Since 2004, state spending is up 12 percent beyond population and inflation growth – a testament to the weak spending limit applied to Texas’ budget.
Though the state legislature must pass a balanced budget (meaning spending can be no greater than the revenue anticipated), the state constitution and enacting statutes only limit the spending growth in certain areas. The net effect is that less than half of all appropriated funds are actually subject to a cap.
In addition to its application, the existing spending cap is also flawed in its definition. Rather than being defined by a metric factoring population and inflation growth, it’s defined as the “rate of growth in the state’s economy” – however legislators are allowed to define exactly what that means. Should legislators seek to spend above and beyond the limit they set for themselves, they only need a majority vote in both chambers to “bust the cap.”
Taxpayers concerned about the exploding growth of government should tell their lawmakers to pass a constitutional amendment strengthening the existing state expenditure limit.

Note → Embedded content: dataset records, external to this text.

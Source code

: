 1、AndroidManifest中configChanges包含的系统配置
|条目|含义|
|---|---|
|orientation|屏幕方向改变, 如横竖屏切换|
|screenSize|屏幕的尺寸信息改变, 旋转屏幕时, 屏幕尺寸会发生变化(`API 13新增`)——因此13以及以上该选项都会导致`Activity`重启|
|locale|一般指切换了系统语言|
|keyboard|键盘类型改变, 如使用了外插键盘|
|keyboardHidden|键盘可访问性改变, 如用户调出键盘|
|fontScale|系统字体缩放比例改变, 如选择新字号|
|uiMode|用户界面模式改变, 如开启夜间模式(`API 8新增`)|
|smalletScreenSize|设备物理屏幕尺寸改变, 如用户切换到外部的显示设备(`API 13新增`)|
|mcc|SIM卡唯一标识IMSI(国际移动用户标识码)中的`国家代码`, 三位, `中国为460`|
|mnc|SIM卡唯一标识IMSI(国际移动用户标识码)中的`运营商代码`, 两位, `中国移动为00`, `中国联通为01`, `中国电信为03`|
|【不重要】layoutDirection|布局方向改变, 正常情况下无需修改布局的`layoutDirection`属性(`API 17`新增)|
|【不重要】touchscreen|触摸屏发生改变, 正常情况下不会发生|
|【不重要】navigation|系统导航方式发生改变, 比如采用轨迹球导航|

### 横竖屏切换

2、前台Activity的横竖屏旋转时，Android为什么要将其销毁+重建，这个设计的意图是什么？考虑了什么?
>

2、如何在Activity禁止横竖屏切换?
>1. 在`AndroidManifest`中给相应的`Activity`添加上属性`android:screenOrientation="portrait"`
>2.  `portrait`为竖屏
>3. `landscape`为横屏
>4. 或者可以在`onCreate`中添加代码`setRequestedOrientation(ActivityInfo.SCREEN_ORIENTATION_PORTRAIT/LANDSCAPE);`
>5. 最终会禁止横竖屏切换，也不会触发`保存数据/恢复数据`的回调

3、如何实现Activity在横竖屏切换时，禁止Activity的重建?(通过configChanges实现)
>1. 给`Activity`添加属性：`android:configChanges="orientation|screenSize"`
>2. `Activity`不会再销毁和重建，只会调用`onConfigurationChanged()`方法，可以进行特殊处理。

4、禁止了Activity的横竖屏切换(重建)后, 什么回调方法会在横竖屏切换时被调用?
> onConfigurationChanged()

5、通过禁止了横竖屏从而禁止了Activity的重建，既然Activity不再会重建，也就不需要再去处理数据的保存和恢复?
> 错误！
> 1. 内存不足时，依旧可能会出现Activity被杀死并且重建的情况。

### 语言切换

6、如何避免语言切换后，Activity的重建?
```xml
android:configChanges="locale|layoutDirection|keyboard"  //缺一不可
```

Rather than capping only a portion of the budget, all state spending (including those related to drawing down federal funds) should be subject to the cap, and a super-majority vote of both legislative chambers should be required to exceed it. Additionally, rather than basing the limit on the ill-defined and legislatively malleable phrase in place now, it should instead be based off the rate of population and consumer price inflation growth.
This measure goes to what citizens can actually afford, not what lawmakers want to spend.
Had such a limit been implemented in 2004, Texas taxpayers would have saved an estimated $22 billion.